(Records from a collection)
>>>>

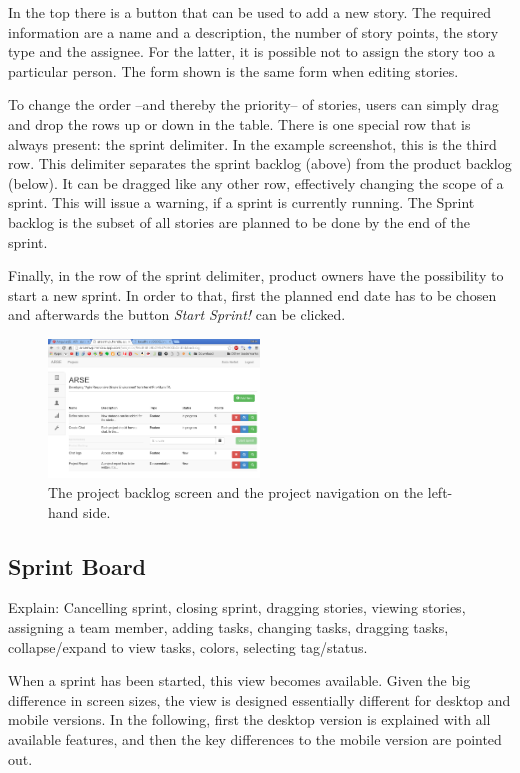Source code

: \documentclass[
	accentcolor=tud1a %
]{tudreport}
\begin{document}
In the top there is a button that can be used to add a new story. The required information are a name and a description, the number of story points, the story type and the assignee. For the latter, it is possible not to assign the story too a particular person. The form shown is the same form when editing stories.

To change the order --and thereby the priority-- of stories, users can simply drag and drop the rows up or down in the table. There is one special row that is always present: the sprint delimiter. In the example screenshot, this is the third row. This delimiter separates the sprint backlog (above) from the product backlog (below). It can be dragged like any other row, effectively changing the scope of a sprint. This will issue a warning, if a sprint is currently running. The Sprint backlog is the subset of all stories are planned to be done by the end of the sprint.

Finally, in the row of the sprint delimiter, product owners have the possibility to start a new sprint. In order to that, first the planned end date has to be chosen and afterwards the button \emph{Start Sprint!} can be clicked.

\begin{figure}[ht]
	\centering
	\includegraphics[width=0.5\textwidth]{img/backlog}
	\caption{The project backlog screen and the project navigation on the left-hand side.}
	\label{fig:project-backlog}
\end{figure}

\subsection{Sprint Board}
\label{sec:sprint-board}

Explain: Cancelling sprint, closing sprint, dragging stories, viewing stories, assigning a team member, adding tasks, changing tasks, dragging tasks, collapse/expand to view tasks, colors, selecting tag/status.

When a sprint has been started, this view becomes available. Given the big difference in screen sizes, the view is designed essentially different for desktop and mobile versions. In the following, first the desktop version is explained with all available features, and then the key differences to the mobile version are pointed out.
\end{document}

<<<<

● **Exercise aim**
Could you please write out the entries exactly as they are, with every picture left out?

● **Answer to this problem**
Source code

: \documentclass[
	accentcolor=tud1a %
]{tudreport}
\begin{document}
In the top there is a button that can be used to add a new story. The required information are a name and a description, the number of story points, the story type and the assignee. For the latter, it is possible not to assign the story too a particular person. The form shown is the same form when editing stories.

To change the order --and thereby the priority-- of stories, users can simply drag and drop the rows up or down in the table. There is one special row that is always present: the sprint delimiter. In the example screenshot, this is the third row. This delimiter separates the sprint backlog (above) from the product backlog (below). It can be dragged like any other row, effectively changing the scope of a sprint. This will issue a warning, if a sprint is currently running. The Sprint backlog is the subset of all stories are planned to be done by the end of the sprint.

Finally, in the row of the sprint delimiter, product owners have the possibility to start a new sprint. In order to that, first the planned end date has to be chosen and afterwards the button \emph{Start Sprint!} can be clicked.

\begin{figure}[ht]
	\centering
	\includegraphics[width=0.5\textwidth]{img/backlog}
	\caption{The project backlog screen and the project navigation on the left-hand side.}
	\label{fig:project-backlog}
\end{figure}

\subsection{Sprint Board}
\label{sec:sprint-board}

Explain: Cancelling sprint, closing sprint, dragging stories, viewing stories, assigning a team member, adding tasks, changing tasks, dragging tasks, collapse/expand to view tasks, colors, selecting tag/status.

When a sprint has been started, this view becomes available. Given the big difference in screen sizes, the view is designed essentially different for desktop and mobile versions. In the following, first the desktop version is explained with all available features, and then the key differences to the mobile version are pointed out.
\end{document}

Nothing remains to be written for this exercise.